The goal of this project is to solve the original challenge, but assuming the translation events occur in real time. In this reformulated challenge, we also assume that we care about the metrics by client.
For solving this problem the Apache Beam framework was chosen given that it is able to solve this problem in both a batch and streaming ways. We can also leverage on the GCP's Dataflow runner to run a fully scalable and managed pipeline.
In summary, we have in each folder:
- batch the solution to the batch problem, where we process an input json file and write to an output json file.
- streaming the solution to streaming problem, where we have: multiple publishers (
publisher.py
), simulating the clients translation events (Unbabel's translation API); the streaming pipeline (streaming_pipeline.py
) performing the pipeline processing; and a subscriber (subscriber.py
) that reads the output from the pipeline and prints the information.

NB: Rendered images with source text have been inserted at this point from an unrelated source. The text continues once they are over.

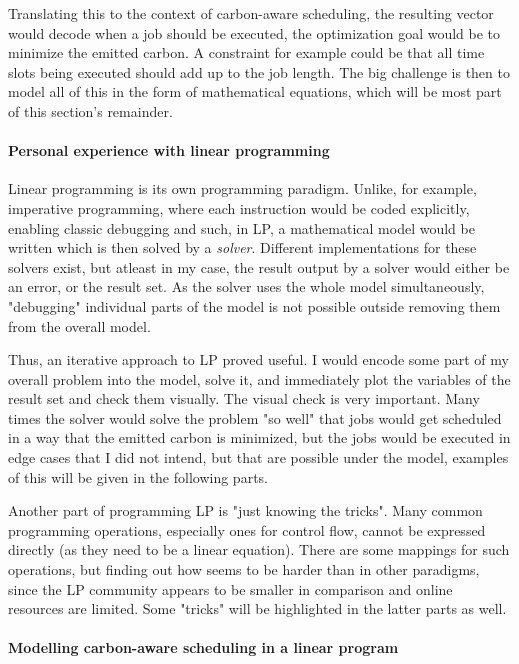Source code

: Translating this to the context of carbon-aware scheduling, the resulting vector would decode when a job should be executed, the optimization goal would be to minimize the emitted carbon. 
A constraint for example could be that all time slots being executed should add up to the job length. 
The big challenge is then to model all of this in the form of mathematical equations, which will be most part of this section's remainder.

\paragraph{Personal experience with linear programming}

Linear programming is its own programming paradigm. Unlike, for example, imperative programming, where each instruction would be coded explicitly, enabling classic debugging and such, in LP, a mathematical model would be written which is then solved by a \emph{solver}. 
Different implementations for these solvers exist, but atleast in my case, the result output by a solver would either be an error, or the result set. 
As the solver uses the whole model simultaneously, "debugging" individual parts of the model is not possible outside removing them from the overall model.

Thus, an iterative approach to LP proved useful. 
I would encode some part of my overall problem into the model, solve it, and immediately plot the variables of the result set and check them visually.
The visual check is very important. 
Many times the solver would solve the problem "so well" that jobs would get scheduled in a way that the emitted carbon is minimized, but the jobs would be executed in edge cases that I did not intend, but that are possible under the model, examples of this will be given in the following parts.

Another part of programming LP is "just knowing the tricks". 
Many common programming operations, especially ones for control flow, cannot be expressed directly (as they need to be a linear equation).
There are some mappings for such operations, but finding out how seems to be harder than in other paradigms, since the LP community appears to be smaller in comparison and online resources are limited.
Some "tricks" will be highlighted in the latter parts as well. 

\paragraph{Modelling carbon-aware scheduling in a linear program}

Note: For the messaging in the streaming problem, the Cloud Pub/Sub is used.
More details will be provided here in the following days.
- Formulate problem to solve, choose technologies to use and define architecture.
- Solution to batch pipeline problem (
batch_pipeline.py
). - Solution to streaming pipeline problem (
streaming_pipeline.py
). - Containerize project code (psoliveira/unbabel-batch and psoliveira/unbabel-streaming).
- Setup CI using GitLab CI (Pipelines).
- Write README.md.
- Add Tests.
- Add test stage to CI pipeline.
- Added
.yaml
files (streaming/k8s
) for deploying architecture in a Kubernetes cluster. - Finalize README.md.